Hazır olduğunu öğrenince dolabıma yöneldim. Kampa giderken ne giyilirdi ki? Şu ana kadar hayatım hep büyüklerin baloları, eğlenceleri ve çok özel insanların davetleri arasında geçmişti. Dolaba göz gezdirip çok da süslü olmayan bir kıyafet bulmaya çalıştım. En sonunda çok fazla abartılı durmayan ( En azından bana göre!) bir tişört ve ünlü tasarımcı kotlarımın en sadesini giydim. Makyaj masama oturup saçlarımı yaptım, belli belirsiz bir şekilde makyajımı yapıp kocaman camlı güneş gözlüklerimden birini de taktım.
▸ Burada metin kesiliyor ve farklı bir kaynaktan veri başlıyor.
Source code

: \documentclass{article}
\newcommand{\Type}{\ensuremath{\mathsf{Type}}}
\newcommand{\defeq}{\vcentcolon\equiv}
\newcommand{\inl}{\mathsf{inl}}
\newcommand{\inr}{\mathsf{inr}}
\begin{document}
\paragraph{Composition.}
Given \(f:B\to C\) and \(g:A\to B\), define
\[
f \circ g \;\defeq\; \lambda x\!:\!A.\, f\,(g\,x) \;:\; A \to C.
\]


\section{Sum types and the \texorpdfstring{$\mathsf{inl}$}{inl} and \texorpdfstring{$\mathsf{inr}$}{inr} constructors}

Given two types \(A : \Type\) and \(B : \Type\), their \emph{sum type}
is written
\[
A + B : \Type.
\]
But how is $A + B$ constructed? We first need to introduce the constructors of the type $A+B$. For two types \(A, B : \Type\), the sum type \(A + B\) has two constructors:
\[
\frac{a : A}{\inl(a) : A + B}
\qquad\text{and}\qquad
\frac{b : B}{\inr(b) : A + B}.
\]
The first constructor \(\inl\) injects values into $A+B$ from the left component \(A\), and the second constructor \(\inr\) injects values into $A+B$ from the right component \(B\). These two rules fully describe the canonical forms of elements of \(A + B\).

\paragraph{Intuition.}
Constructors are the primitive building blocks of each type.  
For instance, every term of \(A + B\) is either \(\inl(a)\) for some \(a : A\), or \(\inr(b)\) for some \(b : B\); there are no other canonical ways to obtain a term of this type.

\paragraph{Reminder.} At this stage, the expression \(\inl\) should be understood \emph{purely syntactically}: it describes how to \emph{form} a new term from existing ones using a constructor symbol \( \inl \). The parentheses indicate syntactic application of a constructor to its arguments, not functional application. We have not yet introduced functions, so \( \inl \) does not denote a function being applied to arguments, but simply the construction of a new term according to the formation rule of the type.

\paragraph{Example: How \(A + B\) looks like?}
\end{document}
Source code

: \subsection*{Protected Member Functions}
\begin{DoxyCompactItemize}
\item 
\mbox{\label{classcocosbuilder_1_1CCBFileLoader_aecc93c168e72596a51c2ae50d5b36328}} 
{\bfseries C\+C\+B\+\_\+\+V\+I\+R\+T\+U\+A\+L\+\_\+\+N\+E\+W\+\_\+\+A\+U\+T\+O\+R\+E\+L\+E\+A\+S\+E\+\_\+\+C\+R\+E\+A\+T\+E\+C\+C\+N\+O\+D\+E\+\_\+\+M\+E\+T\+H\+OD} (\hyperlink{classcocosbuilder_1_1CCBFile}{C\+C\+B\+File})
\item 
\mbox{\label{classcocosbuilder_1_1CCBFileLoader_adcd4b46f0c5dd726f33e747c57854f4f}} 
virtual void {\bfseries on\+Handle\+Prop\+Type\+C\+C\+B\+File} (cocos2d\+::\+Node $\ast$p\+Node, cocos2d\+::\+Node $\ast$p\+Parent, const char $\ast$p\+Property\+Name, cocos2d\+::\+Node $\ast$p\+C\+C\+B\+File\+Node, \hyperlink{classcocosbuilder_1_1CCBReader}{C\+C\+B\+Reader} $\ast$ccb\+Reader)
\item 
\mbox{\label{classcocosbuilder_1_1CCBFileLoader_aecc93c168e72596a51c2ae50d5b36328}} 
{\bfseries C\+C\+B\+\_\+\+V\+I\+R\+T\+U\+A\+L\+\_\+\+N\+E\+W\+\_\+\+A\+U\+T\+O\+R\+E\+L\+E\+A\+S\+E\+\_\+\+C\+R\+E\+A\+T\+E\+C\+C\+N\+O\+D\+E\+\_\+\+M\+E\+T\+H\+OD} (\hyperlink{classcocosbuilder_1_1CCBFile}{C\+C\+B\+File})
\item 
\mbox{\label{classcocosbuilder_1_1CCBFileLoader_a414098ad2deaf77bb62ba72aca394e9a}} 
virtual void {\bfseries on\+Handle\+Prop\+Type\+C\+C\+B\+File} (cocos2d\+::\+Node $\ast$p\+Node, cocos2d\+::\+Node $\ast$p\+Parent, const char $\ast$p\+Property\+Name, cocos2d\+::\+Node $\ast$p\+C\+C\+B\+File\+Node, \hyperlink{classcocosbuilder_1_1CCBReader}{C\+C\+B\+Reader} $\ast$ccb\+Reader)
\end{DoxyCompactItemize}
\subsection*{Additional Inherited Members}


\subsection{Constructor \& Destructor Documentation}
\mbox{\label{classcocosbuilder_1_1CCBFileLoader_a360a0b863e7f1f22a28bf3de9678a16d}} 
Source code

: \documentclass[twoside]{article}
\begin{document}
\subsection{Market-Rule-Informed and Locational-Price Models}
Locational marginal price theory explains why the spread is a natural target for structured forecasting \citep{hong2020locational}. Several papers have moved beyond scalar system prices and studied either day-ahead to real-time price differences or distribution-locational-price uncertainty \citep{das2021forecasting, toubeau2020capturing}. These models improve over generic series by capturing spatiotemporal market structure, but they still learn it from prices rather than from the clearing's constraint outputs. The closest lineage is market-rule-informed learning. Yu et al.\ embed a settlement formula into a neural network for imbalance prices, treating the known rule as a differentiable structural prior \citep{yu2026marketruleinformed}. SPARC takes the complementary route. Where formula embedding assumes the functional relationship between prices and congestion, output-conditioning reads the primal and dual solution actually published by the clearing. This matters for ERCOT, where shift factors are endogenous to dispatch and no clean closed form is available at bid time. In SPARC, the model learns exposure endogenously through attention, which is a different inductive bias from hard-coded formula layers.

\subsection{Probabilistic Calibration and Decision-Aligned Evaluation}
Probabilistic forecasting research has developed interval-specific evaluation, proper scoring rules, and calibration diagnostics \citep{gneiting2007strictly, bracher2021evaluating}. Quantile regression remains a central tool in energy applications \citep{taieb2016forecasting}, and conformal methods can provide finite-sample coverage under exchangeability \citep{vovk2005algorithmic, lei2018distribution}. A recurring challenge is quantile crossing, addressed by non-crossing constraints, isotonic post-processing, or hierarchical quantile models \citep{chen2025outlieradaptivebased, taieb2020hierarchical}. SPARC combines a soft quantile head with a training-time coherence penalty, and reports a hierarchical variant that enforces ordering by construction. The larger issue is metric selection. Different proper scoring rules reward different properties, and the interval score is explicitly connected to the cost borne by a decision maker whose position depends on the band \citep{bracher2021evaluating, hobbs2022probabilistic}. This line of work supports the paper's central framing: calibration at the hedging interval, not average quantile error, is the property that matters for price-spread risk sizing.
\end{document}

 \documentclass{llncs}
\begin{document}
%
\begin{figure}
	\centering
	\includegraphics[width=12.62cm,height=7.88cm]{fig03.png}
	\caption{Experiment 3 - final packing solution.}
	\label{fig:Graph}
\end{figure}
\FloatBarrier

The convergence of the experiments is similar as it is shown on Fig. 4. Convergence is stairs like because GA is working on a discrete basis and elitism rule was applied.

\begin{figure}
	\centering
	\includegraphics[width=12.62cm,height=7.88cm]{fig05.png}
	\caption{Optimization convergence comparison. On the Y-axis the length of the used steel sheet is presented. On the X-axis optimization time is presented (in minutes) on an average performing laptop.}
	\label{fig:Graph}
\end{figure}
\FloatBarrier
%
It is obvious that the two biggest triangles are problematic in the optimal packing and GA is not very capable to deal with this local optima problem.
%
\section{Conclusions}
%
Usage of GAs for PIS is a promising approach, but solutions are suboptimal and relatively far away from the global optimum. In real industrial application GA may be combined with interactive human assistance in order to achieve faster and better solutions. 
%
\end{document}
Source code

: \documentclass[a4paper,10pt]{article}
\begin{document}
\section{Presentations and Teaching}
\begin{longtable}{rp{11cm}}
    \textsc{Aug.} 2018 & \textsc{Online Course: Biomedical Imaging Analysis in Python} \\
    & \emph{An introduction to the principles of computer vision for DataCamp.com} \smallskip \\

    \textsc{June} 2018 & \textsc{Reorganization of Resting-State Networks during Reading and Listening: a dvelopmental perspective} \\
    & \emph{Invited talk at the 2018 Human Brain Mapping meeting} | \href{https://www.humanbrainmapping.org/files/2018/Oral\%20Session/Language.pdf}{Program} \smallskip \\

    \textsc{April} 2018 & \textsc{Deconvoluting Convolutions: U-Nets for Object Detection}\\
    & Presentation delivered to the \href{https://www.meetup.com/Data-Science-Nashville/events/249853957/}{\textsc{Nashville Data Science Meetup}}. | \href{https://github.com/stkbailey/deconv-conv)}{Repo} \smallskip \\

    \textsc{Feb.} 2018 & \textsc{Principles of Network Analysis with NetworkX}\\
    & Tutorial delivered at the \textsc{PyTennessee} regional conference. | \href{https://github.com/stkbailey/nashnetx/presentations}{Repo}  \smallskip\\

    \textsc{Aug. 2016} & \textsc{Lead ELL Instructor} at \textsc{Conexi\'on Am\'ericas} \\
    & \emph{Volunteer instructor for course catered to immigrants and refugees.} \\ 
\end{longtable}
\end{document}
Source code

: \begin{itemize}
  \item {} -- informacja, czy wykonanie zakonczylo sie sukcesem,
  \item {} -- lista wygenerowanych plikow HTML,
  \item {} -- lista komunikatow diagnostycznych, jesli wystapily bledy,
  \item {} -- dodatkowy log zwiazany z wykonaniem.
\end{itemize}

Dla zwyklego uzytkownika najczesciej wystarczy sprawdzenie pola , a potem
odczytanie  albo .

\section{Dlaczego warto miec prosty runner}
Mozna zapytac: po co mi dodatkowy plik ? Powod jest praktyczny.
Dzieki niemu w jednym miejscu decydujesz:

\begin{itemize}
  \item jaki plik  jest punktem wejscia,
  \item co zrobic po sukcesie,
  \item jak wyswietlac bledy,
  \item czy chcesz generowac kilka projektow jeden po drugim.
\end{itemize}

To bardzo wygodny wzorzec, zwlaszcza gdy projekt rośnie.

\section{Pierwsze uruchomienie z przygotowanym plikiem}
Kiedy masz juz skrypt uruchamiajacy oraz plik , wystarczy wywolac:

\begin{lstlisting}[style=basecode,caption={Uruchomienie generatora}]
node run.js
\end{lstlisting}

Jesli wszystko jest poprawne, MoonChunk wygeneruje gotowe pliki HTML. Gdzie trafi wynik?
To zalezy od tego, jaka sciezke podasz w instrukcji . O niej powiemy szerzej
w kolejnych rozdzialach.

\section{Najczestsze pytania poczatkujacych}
Hazırdım artık! Zıplayarak aşağı inerken merdivenin ucuna dayanmış duran annemi gördüm. Bana ters ters bakınca aşırı neşemden hoşlanmadığını hatırladım. Bana her zaman küçük bir hanımefendi olmam gerektiğini söylerdi. Ya ben bunu istiyor muydum? Ben Küçük Bayan Crystal Montéz olup sürekli güzel kıyafetlerle büyüklerin arasında dolaşmak istemiyordum ama bu bir şeyi değiştirmezdi. Ben bunun içine doğmuştum : Zenginliğin. Bu düşüncelerle aşağı inerken mutfağa ulaşıp masaya çarptığımı fark etmemiştim. Annem bunu görünce sinirli bir şekilde yorum yapma gereği duydu:
- Crystal? Bu sabah çok dalgınsın. Eğer böyle devam edersen hiç de kibar görünmezsin! Dikkat etsen iyi olur, tatlım (!)
Ah, her sabahki muhabbet. Kibar ol, mükemmel ol! Sen Crystal Montéz'sin! Bunları düşünmeyi bırakıp kampa yoğunlaştım. Annem bana ne kampı olacağını söylememişti. Sıradan olmayacağını biliyordum ; annem asla sıradan şeyler yapmazdı. Bu sabahki görünüşümü de beğenmemiş olacak ki bana ters ters bakıyordu. Ah, bu arada söylemeyi unuttum; benim babam yok, bu yüzden annem çok üstüme düşer. Yani var da; yok! Ben doğduğumda annemi bırakıp gitmiş ve her şey de bize kalmış. Bazen gerçekten bir babaya ihtiyaç duyduğum zamanlar da oluyor. Onu hiç tanımasam da çok özlüyorum. Bu sırada kahvaltımı aceleyle bitirip ayağa kalktım:
- Ben hazırım! Yukarıdan valizimi ve sırt çantamı alır mısınız Bayan Cortez? İndirildi mi ? Ah, teşekkürler! Ee, ne bekliyoruz? Hadi gidelim!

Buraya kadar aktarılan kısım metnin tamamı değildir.